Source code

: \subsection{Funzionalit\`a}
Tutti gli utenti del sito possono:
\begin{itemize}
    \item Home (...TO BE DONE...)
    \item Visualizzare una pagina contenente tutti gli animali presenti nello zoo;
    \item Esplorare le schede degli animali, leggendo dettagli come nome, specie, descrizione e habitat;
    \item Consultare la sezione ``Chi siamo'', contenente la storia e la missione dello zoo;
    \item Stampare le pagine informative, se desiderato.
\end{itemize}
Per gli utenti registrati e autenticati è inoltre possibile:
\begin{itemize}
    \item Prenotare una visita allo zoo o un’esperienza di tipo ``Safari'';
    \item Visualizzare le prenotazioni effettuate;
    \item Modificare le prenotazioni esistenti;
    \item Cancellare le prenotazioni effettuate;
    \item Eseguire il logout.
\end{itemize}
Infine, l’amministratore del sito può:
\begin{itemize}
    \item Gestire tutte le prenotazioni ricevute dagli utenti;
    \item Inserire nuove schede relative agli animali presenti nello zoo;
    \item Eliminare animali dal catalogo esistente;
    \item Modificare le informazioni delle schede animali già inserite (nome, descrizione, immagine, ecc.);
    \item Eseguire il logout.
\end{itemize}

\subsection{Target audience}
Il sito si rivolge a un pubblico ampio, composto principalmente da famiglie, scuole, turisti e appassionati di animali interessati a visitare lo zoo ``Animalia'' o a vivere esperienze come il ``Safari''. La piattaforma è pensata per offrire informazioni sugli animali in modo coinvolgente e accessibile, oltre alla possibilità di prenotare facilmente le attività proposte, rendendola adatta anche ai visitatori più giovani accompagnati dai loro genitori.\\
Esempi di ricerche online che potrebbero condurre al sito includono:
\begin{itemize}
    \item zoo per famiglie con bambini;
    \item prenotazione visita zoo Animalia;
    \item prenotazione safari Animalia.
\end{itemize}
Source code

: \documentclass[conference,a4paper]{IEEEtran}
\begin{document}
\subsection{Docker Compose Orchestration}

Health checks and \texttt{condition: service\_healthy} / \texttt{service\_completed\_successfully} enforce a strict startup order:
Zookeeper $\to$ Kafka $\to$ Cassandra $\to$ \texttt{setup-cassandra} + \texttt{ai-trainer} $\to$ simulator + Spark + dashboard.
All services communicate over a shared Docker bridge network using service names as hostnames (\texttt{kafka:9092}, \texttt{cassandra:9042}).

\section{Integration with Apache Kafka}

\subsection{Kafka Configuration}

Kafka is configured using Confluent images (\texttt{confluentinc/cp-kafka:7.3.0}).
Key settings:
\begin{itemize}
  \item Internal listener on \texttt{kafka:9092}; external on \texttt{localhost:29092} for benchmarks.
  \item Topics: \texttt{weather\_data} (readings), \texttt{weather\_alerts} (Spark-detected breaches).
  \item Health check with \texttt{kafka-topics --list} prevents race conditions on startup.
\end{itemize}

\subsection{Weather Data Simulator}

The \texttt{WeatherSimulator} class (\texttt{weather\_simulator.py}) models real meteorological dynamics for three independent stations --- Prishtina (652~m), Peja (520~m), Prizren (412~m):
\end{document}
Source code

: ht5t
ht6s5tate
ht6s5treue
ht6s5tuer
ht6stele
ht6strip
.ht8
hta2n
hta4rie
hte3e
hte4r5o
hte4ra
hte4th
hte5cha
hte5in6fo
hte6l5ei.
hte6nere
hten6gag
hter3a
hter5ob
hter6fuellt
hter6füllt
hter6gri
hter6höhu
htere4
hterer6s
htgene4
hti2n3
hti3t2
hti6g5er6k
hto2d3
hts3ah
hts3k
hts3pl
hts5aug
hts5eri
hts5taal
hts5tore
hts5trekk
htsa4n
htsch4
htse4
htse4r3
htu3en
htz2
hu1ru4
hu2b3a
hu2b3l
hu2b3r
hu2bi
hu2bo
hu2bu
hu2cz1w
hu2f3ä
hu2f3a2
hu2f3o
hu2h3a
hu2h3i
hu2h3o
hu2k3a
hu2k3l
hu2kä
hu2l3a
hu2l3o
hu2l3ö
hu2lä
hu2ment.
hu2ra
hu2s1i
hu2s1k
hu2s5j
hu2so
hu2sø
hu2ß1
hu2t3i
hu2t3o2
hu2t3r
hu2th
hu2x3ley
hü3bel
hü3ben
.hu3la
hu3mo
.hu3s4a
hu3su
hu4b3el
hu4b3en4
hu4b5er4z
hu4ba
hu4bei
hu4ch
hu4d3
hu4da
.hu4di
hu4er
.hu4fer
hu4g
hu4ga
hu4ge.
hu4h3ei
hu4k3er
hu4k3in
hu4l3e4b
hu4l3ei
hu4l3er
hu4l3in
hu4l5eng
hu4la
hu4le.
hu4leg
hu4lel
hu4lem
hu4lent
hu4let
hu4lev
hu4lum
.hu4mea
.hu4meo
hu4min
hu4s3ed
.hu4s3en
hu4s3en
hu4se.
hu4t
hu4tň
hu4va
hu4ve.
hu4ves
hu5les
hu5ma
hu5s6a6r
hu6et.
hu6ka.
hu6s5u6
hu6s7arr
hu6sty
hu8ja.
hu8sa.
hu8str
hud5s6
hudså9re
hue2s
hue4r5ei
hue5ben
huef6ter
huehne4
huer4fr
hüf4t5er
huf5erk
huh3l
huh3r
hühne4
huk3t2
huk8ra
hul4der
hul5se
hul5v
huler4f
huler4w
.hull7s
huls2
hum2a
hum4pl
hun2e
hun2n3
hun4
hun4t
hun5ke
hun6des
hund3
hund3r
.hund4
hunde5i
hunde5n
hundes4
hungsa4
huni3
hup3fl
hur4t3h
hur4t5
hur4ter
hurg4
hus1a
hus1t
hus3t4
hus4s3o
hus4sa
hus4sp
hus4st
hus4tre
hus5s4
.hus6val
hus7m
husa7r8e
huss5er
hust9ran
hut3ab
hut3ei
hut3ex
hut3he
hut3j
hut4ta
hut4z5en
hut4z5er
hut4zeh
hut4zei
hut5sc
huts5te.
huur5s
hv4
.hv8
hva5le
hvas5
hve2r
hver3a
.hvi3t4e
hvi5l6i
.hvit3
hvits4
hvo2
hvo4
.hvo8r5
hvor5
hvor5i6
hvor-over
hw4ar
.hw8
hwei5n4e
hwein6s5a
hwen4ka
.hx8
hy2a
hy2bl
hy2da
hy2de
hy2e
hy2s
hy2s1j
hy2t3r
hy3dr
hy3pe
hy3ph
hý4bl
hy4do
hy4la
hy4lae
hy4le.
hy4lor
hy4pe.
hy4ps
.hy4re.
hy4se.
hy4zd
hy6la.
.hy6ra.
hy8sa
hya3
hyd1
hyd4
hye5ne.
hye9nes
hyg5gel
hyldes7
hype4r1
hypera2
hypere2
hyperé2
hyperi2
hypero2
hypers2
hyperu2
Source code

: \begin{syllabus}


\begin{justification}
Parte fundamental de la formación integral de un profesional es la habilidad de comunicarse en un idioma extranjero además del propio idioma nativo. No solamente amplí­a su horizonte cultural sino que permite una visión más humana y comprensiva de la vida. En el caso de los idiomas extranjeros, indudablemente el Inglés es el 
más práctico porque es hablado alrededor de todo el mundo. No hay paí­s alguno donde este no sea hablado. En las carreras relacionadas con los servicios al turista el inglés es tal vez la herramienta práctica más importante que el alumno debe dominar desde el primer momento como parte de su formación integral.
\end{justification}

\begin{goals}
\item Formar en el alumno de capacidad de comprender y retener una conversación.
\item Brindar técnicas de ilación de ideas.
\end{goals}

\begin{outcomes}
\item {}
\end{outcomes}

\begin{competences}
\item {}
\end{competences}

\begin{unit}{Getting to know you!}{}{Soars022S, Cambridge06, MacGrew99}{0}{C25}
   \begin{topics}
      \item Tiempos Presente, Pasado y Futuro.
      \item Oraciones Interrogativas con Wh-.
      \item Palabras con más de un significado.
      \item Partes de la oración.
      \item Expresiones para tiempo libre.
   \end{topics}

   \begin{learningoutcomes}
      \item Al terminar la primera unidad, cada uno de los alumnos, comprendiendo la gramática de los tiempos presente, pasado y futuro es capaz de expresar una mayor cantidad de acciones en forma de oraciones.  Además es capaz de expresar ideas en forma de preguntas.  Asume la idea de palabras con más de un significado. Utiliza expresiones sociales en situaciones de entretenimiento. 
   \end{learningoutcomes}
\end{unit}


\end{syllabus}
──────────
▶ **What you have to do**
What lines above contain the word "prenotazione"? Please copy each one.

▶ **Problem solution**
    \item prenotazione visita zoo Animalia;
    \item prenotazione safari Animalia.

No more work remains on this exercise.